Confluence-dependent resistance to doxorubicin in human MDA-MB-231 breast carcinoma cells requires hypoxia-inducible factor-1 activity

Compared with tumour cells cultured as sparse monolayers, tumour cells cultured as confluent monolayers exhibit high levels of resistance to anti-cancer agents. This phenomenon is called confluence-dependent resistance (CDR). We determined the contribution of hypoxia-inducible factor-1 (HIF-1), a key transcriptional regulator of cellular adaptations to hypoxia, to the development of CDR in MDA-MB-231 breast cancer cells.
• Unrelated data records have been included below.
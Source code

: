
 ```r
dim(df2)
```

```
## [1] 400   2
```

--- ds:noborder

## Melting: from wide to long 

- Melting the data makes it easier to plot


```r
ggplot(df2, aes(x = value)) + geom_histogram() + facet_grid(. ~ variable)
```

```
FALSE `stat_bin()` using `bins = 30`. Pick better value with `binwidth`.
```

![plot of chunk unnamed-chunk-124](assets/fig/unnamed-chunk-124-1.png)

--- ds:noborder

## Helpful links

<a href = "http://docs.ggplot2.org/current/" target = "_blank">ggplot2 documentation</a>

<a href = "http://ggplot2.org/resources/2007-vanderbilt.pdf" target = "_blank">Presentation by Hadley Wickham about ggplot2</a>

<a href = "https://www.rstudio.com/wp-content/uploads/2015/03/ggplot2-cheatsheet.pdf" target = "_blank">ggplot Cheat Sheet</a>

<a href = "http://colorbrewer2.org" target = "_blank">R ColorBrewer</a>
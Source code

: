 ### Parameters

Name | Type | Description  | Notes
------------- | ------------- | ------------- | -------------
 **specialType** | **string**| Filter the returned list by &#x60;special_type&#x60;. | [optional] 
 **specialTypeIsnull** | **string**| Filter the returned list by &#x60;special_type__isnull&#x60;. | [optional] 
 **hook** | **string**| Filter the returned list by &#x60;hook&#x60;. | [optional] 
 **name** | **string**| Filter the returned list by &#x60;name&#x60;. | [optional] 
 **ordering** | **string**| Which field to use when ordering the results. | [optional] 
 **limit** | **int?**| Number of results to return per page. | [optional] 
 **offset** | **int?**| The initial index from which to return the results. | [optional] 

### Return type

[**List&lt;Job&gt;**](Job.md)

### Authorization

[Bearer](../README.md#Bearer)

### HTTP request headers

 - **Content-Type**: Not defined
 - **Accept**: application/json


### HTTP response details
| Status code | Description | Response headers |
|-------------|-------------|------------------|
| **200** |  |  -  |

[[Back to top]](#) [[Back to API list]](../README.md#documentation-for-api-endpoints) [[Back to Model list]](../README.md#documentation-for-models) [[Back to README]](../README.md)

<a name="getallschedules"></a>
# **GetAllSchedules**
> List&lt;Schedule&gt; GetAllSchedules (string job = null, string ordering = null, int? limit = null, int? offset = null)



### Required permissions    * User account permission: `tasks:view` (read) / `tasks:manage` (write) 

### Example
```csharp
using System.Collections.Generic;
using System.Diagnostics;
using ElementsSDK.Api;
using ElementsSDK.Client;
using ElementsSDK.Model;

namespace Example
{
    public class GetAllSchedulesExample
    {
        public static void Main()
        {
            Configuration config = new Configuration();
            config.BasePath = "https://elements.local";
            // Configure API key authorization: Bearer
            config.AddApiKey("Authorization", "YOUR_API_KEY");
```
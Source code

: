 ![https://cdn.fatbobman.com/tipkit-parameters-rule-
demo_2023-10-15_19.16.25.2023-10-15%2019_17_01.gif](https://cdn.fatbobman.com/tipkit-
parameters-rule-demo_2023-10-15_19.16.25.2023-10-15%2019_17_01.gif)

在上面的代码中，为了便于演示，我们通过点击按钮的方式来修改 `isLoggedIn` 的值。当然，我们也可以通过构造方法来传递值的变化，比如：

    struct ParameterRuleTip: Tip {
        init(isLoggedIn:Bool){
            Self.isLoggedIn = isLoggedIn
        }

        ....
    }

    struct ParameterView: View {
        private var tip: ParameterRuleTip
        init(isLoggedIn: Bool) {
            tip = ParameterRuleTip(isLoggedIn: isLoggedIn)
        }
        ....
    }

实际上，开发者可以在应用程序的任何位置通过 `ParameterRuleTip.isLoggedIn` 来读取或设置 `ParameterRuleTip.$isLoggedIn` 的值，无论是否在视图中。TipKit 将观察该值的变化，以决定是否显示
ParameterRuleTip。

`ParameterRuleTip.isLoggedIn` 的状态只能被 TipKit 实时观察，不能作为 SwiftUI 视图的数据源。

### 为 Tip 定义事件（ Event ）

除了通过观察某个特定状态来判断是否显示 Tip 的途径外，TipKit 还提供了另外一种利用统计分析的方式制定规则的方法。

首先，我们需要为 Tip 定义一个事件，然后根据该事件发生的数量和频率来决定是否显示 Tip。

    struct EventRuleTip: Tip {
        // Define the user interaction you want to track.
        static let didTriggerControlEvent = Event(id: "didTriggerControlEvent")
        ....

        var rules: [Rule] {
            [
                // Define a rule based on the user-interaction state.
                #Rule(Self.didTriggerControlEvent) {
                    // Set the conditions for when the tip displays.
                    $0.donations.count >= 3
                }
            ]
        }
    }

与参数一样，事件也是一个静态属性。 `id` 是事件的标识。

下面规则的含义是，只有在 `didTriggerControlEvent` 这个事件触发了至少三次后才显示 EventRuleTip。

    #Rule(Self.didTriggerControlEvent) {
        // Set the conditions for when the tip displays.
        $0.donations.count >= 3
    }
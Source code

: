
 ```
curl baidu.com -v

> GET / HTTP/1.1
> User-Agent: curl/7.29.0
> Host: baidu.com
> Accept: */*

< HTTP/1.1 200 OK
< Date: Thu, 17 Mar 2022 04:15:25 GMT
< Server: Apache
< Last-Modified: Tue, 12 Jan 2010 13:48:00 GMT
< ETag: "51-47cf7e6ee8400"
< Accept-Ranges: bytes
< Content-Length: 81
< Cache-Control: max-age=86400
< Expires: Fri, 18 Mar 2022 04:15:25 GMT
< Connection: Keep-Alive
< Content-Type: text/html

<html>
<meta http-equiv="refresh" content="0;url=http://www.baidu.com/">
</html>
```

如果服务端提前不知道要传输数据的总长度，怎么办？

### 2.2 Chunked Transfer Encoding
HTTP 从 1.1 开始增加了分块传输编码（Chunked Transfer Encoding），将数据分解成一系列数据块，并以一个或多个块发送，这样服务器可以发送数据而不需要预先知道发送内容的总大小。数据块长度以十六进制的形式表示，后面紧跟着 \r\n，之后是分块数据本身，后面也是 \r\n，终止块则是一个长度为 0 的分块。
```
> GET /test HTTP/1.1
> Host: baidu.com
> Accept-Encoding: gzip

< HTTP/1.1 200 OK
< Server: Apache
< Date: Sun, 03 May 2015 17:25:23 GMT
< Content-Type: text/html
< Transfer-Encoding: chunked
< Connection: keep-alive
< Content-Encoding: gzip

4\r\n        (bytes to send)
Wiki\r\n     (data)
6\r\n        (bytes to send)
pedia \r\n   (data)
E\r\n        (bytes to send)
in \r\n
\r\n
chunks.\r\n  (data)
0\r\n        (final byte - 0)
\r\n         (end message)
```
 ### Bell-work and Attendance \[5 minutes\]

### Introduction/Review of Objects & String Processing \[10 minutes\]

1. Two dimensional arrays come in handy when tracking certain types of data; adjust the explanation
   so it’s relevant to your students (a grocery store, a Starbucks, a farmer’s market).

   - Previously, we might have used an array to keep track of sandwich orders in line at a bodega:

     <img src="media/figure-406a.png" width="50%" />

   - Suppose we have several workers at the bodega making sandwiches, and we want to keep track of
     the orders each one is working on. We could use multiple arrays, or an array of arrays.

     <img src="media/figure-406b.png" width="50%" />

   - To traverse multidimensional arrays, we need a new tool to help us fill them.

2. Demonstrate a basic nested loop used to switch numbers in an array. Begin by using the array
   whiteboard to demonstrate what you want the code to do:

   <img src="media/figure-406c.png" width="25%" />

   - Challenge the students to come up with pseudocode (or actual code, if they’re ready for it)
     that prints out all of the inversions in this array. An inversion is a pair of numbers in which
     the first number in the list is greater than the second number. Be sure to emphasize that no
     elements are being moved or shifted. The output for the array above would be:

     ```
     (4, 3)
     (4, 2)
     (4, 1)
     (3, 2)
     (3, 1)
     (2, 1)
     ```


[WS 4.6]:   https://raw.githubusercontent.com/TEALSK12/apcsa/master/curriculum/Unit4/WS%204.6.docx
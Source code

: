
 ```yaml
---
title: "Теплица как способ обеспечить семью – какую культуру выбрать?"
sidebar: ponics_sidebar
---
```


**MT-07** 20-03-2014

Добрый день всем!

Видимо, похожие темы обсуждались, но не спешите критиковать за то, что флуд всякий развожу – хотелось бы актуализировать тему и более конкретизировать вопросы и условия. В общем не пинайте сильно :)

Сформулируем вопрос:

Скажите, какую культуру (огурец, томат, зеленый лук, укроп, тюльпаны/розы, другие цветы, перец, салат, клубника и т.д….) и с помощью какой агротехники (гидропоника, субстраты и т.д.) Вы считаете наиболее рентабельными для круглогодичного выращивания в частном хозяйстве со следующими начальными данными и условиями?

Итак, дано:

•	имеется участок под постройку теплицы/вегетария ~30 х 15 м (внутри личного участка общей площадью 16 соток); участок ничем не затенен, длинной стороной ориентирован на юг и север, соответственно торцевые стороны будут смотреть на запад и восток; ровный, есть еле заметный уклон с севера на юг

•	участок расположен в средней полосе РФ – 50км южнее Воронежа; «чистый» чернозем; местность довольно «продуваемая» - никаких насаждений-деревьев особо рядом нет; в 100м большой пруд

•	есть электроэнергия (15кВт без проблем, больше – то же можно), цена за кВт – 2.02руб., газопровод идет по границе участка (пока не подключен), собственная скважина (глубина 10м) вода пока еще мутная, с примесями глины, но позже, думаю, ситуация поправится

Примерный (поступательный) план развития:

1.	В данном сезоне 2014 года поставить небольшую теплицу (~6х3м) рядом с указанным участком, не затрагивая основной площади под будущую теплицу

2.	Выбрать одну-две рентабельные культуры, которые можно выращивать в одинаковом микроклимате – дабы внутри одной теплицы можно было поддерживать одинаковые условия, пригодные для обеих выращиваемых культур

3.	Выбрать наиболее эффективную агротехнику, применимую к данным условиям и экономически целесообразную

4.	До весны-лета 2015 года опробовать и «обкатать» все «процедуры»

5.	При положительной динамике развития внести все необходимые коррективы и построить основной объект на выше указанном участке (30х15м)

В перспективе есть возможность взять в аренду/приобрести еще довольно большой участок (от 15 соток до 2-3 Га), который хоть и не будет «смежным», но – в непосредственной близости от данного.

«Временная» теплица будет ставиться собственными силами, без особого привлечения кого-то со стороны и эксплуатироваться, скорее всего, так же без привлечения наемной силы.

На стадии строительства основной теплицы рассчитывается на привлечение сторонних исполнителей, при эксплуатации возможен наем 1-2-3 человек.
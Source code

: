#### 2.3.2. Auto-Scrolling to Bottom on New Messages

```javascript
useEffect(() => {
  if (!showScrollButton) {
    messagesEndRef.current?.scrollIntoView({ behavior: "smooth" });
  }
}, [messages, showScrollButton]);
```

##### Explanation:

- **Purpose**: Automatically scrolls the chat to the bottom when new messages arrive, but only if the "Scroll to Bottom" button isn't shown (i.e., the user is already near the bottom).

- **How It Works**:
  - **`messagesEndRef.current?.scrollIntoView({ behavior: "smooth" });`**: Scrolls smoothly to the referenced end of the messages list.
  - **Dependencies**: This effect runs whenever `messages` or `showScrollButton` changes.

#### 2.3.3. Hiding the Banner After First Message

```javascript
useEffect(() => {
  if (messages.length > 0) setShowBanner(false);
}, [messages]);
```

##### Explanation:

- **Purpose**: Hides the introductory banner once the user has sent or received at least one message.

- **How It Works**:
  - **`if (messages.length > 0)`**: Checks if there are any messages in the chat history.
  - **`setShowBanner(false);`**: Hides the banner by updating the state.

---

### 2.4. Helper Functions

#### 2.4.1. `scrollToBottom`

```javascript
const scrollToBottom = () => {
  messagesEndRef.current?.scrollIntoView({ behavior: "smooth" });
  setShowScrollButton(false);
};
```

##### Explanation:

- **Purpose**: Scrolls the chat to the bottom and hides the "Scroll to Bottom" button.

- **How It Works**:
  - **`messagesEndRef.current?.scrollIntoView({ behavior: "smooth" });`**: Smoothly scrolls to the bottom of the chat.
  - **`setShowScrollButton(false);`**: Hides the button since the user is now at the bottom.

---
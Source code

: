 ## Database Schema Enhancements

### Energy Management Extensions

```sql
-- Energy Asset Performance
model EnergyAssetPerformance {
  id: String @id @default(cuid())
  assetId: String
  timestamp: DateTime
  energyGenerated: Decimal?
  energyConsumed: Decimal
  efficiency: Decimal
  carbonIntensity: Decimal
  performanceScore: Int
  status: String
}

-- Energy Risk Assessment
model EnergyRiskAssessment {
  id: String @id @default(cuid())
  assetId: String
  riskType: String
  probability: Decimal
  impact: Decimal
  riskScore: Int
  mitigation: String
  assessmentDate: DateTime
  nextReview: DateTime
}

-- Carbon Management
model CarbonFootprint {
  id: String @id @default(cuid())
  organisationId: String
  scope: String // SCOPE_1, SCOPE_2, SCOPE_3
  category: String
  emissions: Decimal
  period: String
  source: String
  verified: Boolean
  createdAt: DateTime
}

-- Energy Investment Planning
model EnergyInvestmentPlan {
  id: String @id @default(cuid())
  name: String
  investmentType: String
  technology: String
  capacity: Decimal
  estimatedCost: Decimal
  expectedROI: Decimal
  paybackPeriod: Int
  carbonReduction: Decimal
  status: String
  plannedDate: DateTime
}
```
Clonogenic assays revealed a density-dependent increase in resistance to doxorubicin. Cell density also correlated with increased staining for reductively activated pimonidazole (a marker for hypoxia), as well as with increased levels of the HIF-1α subunit and HIF transcriptional activity as determined by immunocytochemistry, Western blot, and luciferase reporter assays. Importantly, inhibition of HIF-1α expression with siRNA significantly attenuated CDR. Similarly, shaking of cultures attenuated CDR, pimonidazole immunostaining, HIF-1α accumulation, and HIF-1 transcriptional activity. Having established a link between HIF-1 and CDR, we used HIF-1α and HIF-1 transcriptional activity as markers to investigate the role of additional factors in the regulation of CDR. Confluence-dependent increases in HIF-1α accumulation and HIF-1 transcriptional activity were observed even in cells cultured at 0.1% O2 as well as in sparse cultures incubated with conditioned medium from confluent monolayers. Serum deprivation in both sparse and confluent cultures also resulted in HIF-1α accumulation. These results reveal that, although pericellular hypoxia may be a major contributor to HIF-1 activity, changes in the levels of soluble factors may also play a role. This study demonstrates that HIF-1 is required for CDR.